Saved entries
....
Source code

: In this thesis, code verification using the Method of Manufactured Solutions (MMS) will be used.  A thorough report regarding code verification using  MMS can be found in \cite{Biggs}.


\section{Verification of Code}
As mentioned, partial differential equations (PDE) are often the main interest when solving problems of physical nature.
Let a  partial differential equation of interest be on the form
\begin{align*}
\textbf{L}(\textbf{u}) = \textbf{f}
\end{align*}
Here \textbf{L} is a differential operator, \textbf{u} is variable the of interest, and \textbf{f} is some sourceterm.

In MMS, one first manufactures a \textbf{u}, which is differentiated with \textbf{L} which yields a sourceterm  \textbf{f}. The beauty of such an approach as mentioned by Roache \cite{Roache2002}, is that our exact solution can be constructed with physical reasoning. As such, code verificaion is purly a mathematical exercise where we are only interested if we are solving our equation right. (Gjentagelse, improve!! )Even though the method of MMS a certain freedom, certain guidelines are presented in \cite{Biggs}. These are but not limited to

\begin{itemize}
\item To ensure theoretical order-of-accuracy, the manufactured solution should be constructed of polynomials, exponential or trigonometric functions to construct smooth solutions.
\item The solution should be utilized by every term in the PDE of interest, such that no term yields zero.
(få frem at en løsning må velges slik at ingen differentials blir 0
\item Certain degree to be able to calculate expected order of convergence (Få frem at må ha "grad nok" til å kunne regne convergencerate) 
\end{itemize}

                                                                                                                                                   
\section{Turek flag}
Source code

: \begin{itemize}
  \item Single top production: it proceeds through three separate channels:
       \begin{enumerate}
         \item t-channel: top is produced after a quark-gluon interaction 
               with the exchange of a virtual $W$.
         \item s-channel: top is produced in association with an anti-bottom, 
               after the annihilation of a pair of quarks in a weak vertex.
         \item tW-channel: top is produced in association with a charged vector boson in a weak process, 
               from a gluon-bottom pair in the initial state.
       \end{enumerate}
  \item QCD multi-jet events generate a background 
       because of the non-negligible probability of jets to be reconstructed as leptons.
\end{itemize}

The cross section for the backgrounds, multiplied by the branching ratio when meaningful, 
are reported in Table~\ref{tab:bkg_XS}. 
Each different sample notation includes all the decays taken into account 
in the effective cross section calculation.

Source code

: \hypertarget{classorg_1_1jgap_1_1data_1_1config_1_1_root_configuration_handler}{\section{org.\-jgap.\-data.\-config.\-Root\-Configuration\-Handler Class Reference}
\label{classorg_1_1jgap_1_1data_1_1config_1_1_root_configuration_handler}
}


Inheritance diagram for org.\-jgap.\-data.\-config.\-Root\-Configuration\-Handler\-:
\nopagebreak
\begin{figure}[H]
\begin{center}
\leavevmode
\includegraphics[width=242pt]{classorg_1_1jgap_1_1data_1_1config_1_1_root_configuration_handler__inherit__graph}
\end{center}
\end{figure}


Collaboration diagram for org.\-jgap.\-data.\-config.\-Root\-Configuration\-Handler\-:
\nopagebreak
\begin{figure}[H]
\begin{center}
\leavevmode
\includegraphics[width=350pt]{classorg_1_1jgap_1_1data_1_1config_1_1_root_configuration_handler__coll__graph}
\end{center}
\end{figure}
....
→ **Work item**
All lines above from the one with "on the form" to the one with "is some sourceterm.", inclusive, should be copied exactly, and no other lines.

→ **Solved problem**
Let a  partial differential equation of interest be on the form
\begin{align*}
\textbf{L}(\textbf{u}) = \textbf{f}
\end{align*}
Here \textbf{L} is a differential operator, \textbf{u} is variable the of interest, and \textbf{f} is some sourceterm.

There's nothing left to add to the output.